In 1976, Svindland helped the Labor Party create the brochure Seksualopplysning, prevensjonsveiledning og selvbestemt abort – merkesaker for Arbeiderpartiets kvinnebevegelse (Sexual Education, Contraception and Self-Determined Abortion – Landmarks for the Labor Party's Women's Movement). In 1977, Svindland was elected chair of the Women's Secretariat of the Labor Party, serving until 1980. Campaigning in favor of self-determination, sex education in schools and equality in education and the right to work, the Labor Party, in a coalition with the Socialist Left Party won the election and formed the new government. In May 1978, legislation was passed to allow self-determined abortion and though Svindland was pleased that reform had been passed, she did not agree with the provision that allowed health personnel to refuse to provide the procedure.

During her time in the government, Svindland held various cabinet posts and was responsible for developing an interdisciplinary method for coordinating operational health regulations and establishing a working environmental law. She served from 1978 to 1980 on the Occupational Health Services Council of the Ministry of Social Affairs, from 1980 to 1984 on the Product Control Council of the Ministry of the Environment, and from 1985 to 1987 on the Pollution Council of the Ministry of the Environment. In 1987, she became the director of Occupational Health Services in the Norwegian Labour Inspection Authority, managing its 70 affiliated entities and legislation on healthcare and continued working there through the mid-1990s.
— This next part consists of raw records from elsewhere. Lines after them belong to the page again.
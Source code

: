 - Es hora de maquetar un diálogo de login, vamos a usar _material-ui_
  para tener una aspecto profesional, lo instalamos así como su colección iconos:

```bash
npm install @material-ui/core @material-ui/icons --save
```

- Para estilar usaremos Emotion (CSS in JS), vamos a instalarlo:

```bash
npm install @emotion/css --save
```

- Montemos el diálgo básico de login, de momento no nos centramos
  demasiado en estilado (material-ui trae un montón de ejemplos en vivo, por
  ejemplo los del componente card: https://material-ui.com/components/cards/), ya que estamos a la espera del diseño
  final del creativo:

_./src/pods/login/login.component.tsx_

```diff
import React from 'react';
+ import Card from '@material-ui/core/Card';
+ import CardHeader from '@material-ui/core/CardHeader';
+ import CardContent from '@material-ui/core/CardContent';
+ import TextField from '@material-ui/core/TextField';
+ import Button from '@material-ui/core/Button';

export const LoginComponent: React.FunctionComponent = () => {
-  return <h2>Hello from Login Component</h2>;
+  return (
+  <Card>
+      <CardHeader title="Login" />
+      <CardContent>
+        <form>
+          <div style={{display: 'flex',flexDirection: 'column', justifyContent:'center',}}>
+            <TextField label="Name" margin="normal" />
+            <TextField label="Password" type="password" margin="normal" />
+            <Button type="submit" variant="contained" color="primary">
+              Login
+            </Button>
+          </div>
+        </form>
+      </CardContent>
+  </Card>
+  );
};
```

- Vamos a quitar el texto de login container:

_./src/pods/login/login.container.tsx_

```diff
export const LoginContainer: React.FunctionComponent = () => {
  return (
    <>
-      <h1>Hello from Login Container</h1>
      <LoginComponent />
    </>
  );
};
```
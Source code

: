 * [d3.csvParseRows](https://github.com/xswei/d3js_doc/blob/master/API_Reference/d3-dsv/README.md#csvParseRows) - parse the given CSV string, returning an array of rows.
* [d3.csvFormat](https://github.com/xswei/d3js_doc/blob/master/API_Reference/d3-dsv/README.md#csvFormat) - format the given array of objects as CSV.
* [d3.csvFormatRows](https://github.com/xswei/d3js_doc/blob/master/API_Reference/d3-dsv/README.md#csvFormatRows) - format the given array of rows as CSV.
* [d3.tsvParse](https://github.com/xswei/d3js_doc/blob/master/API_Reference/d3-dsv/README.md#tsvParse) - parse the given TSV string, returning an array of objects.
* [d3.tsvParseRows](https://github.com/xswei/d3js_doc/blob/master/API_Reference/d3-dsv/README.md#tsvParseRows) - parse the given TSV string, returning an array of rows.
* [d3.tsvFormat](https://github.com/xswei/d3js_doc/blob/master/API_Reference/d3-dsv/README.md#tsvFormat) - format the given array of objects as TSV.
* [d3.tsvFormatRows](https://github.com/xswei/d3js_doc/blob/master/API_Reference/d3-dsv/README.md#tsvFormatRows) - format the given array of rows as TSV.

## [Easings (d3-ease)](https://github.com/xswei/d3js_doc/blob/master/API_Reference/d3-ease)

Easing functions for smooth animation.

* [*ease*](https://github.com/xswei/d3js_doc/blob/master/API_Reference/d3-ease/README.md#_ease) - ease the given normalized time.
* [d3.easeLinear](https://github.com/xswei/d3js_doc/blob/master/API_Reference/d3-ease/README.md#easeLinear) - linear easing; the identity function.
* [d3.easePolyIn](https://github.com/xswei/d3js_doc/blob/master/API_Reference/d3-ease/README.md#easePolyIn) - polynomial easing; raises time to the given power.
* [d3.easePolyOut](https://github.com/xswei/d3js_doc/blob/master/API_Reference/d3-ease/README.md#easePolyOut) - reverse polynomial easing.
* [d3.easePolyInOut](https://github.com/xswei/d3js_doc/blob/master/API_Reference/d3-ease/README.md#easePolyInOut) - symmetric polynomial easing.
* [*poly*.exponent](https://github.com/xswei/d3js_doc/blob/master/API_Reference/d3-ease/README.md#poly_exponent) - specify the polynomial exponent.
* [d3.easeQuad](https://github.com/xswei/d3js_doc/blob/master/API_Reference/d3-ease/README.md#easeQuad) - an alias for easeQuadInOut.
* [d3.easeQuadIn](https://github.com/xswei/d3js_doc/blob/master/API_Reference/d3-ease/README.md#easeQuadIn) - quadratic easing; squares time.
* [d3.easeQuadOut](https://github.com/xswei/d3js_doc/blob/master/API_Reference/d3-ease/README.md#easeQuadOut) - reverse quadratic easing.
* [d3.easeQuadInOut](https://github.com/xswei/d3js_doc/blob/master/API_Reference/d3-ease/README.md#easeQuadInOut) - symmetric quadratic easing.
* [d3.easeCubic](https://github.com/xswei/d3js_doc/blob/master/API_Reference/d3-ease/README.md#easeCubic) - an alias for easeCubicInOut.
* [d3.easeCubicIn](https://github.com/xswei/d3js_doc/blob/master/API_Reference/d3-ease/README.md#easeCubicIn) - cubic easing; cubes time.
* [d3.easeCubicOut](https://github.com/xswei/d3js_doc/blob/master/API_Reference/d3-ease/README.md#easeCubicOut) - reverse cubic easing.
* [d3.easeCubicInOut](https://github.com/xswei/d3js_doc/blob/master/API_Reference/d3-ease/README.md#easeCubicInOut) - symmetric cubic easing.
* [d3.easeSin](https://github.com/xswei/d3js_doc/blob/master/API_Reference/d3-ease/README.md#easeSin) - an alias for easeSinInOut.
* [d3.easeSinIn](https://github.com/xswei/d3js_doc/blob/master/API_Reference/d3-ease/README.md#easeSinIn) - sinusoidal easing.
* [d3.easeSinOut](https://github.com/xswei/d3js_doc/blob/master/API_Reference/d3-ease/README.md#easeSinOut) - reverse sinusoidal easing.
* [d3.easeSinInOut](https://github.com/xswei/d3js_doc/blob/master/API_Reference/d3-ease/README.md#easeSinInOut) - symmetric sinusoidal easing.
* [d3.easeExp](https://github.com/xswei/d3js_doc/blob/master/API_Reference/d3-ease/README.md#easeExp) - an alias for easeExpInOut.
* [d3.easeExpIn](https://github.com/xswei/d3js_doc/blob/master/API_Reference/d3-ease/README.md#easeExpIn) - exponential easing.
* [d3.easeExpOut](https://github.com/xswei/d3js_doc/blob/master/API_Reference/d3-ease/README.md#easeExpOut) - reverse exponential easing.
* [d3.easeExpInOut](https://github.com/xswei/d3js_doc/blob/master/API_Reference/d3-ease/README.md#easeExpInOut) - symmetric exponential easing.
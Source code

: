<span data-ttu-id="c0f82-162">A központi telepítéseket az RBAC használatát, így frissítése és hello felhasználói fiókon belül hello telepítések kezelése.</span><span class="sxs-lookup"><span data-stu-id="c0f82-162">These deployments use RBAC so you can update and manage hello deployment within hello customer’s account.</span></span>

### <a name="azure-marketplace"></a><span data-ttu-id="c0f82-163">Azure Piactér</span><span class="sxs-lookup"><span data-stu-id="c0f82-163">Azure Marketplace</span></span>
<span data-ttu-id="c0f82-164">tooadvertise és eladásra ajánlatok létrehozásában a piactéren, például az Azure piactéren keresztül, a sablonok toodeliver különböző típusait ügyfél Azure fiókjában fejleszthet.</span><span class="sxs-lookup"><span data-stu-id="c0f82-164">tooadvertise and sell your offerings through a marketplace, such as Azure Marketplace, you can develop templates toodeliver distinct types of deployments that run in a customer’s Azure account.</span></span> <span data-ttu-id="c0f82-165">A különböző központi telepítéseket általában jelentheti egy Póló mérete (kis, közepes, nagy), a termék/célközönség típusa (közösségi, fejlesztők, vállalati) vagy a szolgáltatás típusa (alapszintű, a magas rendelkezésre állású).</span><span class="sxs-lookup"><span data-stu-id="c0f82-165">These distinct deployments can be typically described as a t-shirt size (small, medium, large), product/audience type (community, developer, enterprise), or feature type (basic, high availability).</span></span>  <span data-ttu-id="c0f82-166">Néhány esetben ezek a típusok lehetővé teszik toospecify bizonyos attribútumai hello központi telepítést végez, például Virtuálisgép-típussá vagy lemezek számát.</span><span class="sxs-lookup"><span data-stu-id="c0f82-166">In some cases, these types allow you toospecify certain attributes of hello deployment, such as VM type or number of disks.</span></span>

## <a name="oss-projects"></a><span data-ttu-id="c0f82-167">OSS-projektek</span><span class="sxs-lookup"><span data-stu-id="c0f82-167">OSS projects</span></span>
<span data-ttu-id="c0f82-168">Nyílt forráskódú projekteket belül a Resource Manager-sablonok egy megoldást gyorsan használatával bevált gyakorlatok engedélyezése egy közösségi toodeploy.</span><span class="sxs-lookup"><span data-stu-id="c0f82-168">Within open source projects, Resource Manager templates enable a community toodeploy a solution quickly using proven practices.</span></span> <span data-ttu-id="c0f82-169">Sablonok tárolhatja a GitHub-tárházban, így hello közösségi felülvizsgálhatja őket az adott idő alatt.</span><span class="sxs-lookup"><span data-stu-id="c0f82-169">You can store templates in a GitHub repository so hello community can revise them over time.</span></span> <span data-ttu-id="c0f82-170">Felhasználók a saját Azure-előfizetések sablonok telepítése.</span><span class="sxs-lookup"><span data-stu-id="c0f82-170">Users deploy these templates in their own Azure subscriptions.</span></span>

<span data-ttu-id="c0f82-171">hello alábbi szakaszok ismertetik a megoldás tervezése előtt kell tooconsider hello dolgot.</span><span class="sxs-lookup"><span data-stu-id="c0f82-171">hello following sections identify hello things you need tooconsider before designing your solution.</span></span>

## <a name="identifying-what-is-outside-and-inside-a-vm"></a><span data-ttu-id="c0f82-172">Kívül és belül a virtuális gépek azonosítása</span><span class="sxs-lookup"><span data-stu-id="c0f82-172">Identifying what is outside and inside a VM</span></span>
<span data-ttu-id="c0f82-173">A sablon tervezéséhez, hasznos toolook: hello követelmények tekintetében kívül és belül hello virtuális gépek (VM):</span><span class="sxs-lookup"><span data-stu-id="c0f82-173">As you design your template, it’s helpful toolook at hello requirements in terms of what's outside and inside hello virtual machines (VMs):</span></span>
Throughout her career, Svindland was involved in international health care. Besides her early work for the United Nations, in 1972, she attended the United Nations Conference on the Human Environment held in Stockholm and was instrumental in the passage of a proposal for increased funding for family planning. She was a participant in developing the action plan at the 1974 United Nations Conference on Population, held in Budapest. In 1978, she spoke on violence against women and female circumcision at the Socialist International Women Conference held in Vancouver, British Columbia, which resulted in a resolution against the practice of female genital mutilation. She also served as the chair of the health committee for the Norwegian Agency for Development Cooperation for several years. In a 1995 interview, Svindland stated she had never been a politician, but had used political tools when it was necessary. She operated a private practice in the Frogner district of Oslo through at least 2005.

==Death and legacy==
Svindland died on 1 January 2019 after a long illness. She is often called the "Mother of Norway's Abortion Law" and was instrumental in changing the feminist phrasing from a demand for "free" to one of "self-determined" abortion. She was a leading figure in health legislation in Norway in the 1970s and 1980s.